Write out nothing except the lines of the entries below, from the first through the one containing "1. **Hero Section**", exactly and without pictures.

^^^^^^^^^^^^^^^^

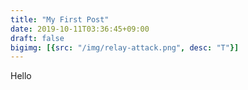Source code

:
 ```yaml
---
title: "My First Post"
date: 2019-10-11T03:36:45+09:00
draft: false
bigimg: [{src: "/img/relay-attack.png", desc: "T"}] 
---
```


Hello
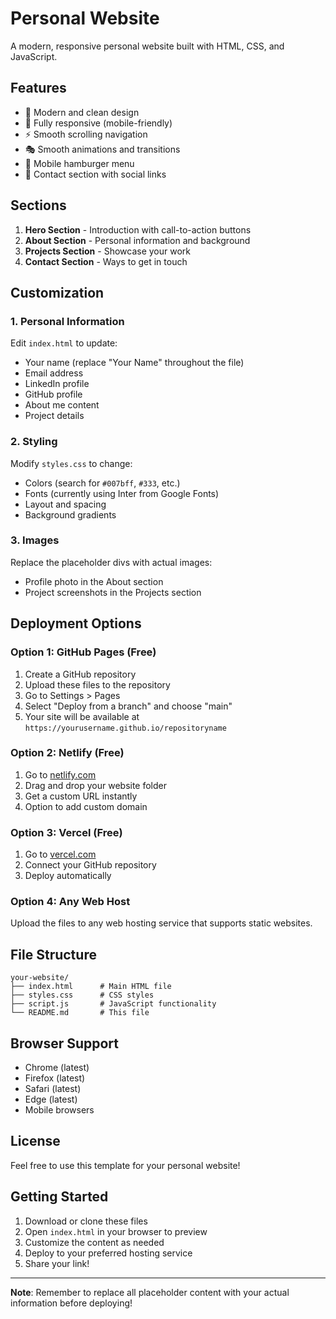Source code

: # Personal Website

A modern, responsive personal website built with HTML, CSS, and JavaScript.

## Features

- 🎨 Modern and clean design
- 📱 Fully responsive (mobile-friendly)
- ⚡ Smooth scrolling navigation
- 🎭 Smooth animations and transitions
- 🍔 Mobile hamburger menu
- 📧 Contact section with social links

## Sections

1. **Hero Section** - Introduction with call-to-action buttons
2. **About Section** - Personal information and background
3. **Projects Section** - Showcase your work
4. **Contact Section** - Ways to get in touch

## Customization

### 1. Personal Information
Edit `index.html` to update:
- Your name (replace "Your Name" throughout the file)
- Email address
- LinkedIn profile
- GitHub profile
- About me content
- Project details

### 2. Styling
Modify `styles.css` to change:
- Colors (search for `#007bff`, `#333`, etc.)
- Fonts (currently using Inter from Google Fonts)
- Layout and spacing
- Background gradients

### 3. Images
Replace the placeholder divs with actual images:
- Profile photo in the About section
- Project screenshots in the Projects section

## Deployment Options

### Option 1: GitHub Pages (Free)
1. Create a GitHub repository
2. Upload these files to the repository
3. Go to Settings > Pages
4. Select "Deploy from a branch" and choose "main"
5. Your site will be available at `https://yourusername.github.io/repositoryname`

### Option 2: Netlify (Free)
1. Go to [netlify.com](https://netlify.com)
2. Drag and drop your website folder
3. Get a custom URL instantly
4. Option to add custom domain

### Option 3: Vercel (Free)
1. Go to [vercel.com](https://vercel.com)
2. Connect your GitHub repository
3. Deploy automatically

### Option 4: Any Web Host
Upload the files to any web hosting service that supports static websites.

## File Structure

```
your-website/
├── index.html      # Main HTML file
├── styles.css      # CSS styles
├── script.js       # JavaScript functionality
└── README.md       # This file
```

## Browser Support

- Chrome (latest)
- Firefox (latest)
- Safari (latest)
- Edge (latest)
- Mobile browsers

## License

Feel free to use this template for your personal website!

## Getting Started

1. Download or clone these files
2. Open `index.html` in your browser to preview
3. Customize the content as needed
4. Deploy to your preferred hosting service
5. Share your link!

---

**Note**: Remember to replace all placeholder content with your actual information before deploying!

^^^^^^^^^^^^^^^^

RESPONSE BELOW -
Source code

:
 ```yaml
---
title: "My First Post"
date: 2019-10-11T03:36:45+09:00
draft: false
bigimg: [{src: "/img/relay-attack.png", desc: "T"}] 
---
```


Hello
Source code

: # Personal Website

A modern, responsive personal website built with HTML, CSS, and JavaScript.

## Features

- 🎨 Modern and clean design
- 📱 Fully responsive (mobile-friendly)
- ⚡ Smooth scrolling navigation
- 🎭 Smooth animations and transitions
- 🍔 Mobile hamburger menu
- 📧 Contact section with social links

## Sections

1. **Hero Section** - Introduction with call-to-action buttons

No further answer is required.